━━━━━ Supplied data ━━━━━

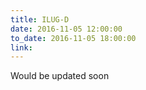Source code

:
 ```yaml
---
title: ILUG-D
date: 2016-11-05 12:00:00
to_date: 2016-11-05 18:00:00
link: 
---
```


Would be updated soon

━━━━━
━━━━━ Supplied data ━━━━━

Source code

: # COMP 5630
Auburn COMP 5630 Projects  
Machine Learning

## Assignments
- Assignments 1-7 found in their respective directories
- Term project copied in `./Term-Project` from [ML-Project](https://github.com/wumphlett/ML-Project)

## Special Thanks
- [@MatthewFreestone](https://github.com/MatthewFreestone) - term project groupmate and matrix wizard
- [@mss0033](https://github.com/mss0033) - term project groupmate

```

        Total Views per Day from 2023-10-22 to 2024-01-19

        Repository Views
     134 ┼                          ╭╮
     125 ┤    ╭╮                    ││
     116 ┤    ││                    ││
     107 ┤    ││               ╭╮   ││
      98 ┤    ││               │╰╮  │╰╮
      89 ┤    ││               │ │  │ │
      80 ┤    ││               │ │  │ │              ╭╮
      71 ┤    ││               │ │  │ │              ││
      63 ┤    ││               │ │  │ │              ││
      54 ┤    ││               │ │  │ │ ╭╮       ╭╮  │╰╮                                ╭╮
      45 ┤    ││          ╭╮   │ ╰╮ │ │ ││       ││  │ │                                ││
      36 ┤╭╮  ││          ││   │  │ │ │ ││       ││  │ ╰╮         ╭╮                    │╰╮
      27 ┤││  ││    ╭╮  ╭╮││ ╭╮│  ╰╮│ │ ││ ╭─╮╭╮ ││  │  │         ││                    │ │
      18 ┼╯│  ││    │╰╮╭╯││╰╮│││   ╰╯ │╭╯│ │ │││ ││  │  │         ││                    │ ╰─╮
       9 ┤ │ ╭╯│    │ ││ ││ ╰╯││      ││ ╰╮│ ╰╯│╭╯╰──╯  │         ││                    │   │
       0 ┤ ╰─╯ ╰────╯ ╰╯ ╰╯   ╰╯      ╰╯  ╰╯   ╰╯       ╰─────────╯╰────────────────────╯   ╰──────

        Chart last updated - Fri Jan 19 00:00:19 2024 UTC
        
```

━━━━━

» What you have to do: Take every line from the records that holds "Assignments" and copy it down.

» Reply:
## Assignments
- Assignments 1-7 found in their respective directories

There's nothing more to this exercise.